Vaping Companies Brace For FDA Attempt To Curb Sales To Minors
A Bloomington vaping store owner is concerned the federal government's efforts to restrict the sale of flavored e-cigarettes to minors is just the latest step in taking them off the market altogether.
“What do you do, take it away for all adults because some kids are getting it?” Vape One owner Kevin Doerr asked. “You can say the same thing about alcohol.”
Doerr said he doesn’t want to see any e-cigarette ban, but he said if the U.S. Food and Drug Administration bans only the top sellers that the agency says are being targeted to minors, that could open a new market for his store.

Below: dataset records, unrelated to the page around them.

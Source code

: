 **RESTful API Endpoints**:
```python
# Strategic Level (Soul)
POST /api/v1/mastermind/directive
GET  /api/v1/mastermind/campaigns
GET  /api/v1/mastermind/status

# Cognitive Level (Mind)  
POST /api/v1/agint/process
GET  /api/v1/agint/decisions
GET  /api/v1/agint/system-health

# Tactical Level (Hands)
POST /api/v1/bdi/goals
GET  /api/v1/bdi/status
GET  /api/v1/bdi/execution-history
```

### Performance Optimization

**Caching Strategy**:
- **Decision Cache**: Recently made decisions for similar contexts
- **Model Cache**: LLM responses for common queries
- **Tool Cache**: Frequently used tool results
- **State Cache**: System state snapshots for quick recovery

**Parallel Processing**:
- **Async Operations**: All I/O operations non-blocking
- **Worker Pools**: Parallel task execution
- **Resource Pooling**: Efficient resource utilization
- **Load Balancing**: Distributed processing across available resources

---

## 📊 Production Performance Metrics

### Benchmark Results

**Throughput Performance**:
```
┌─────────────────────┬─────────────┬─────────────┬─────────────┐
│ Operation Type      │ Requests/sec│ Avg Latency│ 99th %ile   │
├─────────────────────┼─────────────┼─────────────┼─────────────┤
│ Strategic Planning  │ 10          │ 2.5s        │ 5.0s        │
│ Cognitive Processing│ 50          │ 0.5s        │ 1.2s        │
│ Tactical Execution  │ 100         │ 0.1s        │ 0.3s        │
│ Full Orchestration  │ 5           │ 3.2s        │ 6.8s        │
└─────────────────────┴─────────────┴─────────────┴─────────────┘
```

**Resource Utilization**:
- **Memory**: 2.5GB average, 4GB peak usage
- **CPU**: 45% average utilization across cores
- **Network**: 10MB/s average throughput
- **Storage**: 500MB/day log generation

“If they go out and they ban all those flavors and basically remove them from the shelves, people can come in here and buy what I got,” Doerr said.
Doerr said his store doesn't sell to minors and only sells e-cigarettes that are lower in nicotine, unlike the e-cigarettes that have been caught in the FDA’s crosshairs. He considers his products a safer alternative to cigarettes, adding that he started vaping seven to eight years ago and that helped him quit smoking.
Doerr said he’s concerned the precedent the FDA could set if it removes some e-cigarettes from the shelves.
“Once they start banning stuff, it’s just one thing then the next, then the next,” Doerr said.
The FDA gave five major e-cigarette makers 60 days to curtail the sale of their product to minors or risk having their products taken off the market.